• RECORDS FOR PROCESSING:
- - - - -
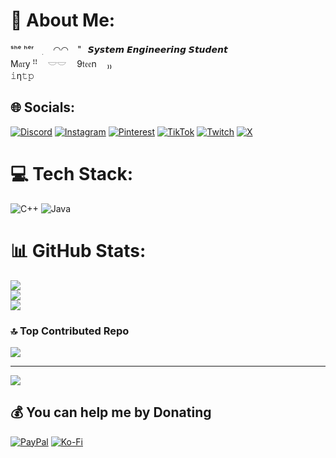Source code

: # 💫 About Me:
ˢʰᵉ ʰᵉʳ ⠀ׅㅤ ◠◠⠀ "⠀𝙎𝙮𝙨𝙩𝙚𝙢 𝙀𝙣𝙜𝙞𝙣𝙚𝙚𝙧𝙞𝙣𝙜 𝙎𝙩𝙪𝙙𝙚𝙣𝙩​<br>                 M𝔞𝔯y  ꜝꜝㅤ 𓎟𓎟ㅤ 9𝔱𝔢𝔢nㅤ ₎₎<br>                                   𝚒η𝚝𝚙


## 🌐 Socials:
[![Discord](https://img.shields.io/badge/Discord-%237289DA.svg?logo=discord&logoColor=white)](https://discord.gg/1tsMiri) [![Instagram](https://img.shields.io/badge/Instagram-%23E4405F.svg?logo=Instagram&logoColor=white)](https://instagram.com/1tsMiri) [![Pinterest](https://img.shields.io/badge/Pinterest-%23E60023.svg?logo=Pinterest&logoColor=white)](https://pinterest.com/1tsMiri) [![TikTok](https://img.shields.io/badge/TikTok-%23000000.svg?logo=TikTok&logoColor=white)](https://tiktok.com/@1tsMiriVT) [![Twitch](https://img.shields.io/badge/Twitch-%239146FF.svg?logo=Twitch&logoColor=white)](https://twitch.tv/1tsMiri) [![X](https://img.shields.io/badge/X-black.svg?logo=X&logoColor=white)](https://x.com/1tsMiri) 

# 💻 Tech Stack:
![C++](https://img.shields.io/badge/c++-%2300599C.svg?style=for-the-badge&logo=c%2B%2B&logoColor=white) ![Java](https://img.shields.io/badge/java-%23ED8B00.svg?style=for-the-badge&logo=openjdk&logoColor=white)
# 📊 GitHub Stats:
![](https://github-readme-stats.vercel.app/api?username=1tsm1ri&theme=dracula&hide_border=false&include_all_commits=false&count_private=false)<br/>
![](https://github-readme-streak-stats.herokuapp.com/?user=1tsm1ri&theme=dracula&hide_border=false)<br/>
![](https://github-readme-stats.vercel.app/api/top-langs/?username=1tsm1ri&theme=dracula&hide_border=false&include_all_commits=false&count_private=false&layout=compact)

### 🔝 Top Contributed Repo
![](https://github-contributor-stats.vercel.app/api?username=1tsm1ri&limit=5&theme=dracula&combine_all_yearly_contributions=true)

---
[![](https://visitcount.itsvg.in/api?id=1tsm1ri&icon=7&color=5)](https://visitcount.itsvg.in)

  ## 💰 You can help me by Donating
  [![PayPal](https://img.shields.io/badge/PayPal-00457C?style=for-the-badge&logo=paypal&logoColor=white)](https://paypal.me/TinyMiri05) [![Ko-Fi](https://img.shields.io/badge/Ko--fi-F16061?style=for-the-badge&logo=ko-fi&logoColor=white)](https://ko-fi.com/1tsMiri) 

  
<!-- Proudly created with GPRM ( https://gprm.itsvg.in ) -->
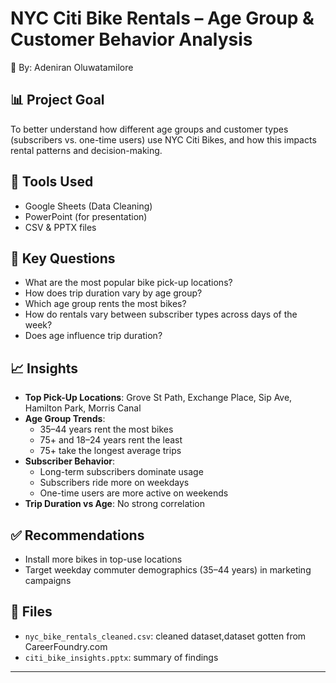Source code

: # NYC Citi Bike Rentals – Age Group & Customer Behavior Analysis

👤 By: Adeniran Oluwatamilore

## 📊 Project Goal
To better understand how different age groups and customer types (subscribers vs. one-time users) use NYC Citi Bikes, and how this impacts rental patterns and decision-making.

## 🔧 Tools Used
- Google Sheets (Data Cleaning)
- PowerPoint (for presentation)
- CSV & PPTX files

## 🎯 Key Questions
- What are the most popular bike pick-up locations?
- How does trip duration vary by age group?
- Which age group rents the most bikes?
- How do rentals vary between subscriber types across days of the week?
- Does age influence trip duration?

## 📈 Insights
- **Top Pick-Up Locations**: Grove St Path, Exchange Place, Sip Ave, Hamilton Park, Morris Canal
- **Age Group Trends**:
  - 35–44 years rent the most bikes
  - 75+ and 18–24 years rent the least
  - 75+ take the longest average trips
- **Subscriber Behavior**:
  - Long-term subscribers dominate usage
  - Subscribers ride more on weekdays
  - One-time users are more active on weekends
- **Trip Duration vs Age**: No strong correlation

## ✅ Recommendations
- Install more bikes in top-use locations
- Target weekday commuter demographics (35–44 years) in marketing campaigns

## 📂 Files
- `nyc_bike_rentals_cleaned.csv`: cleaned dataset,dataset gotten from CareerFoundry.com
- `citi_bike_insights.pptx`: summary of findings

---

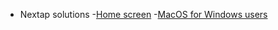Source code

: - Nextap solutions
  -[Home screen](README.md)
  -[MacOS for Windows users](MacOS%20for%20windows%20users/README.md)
- - - - -
• TASK ITEM: All that is needed is the exact run of lines above from the line containing "## 📊 Project Goal" through the line containing "- Google Sheets (Data Cleaning)", both of them included.

• ANSWER FOR THE TASK:
## 📊 Project Goal
To better understand how different age groups and customer types (subscribers vs. one-time users) use NYC Citi Bikes, and how this impacts rental patterns and decision-making.

## 🔧 Tools Used
- Google Sheets (Data Cleaning)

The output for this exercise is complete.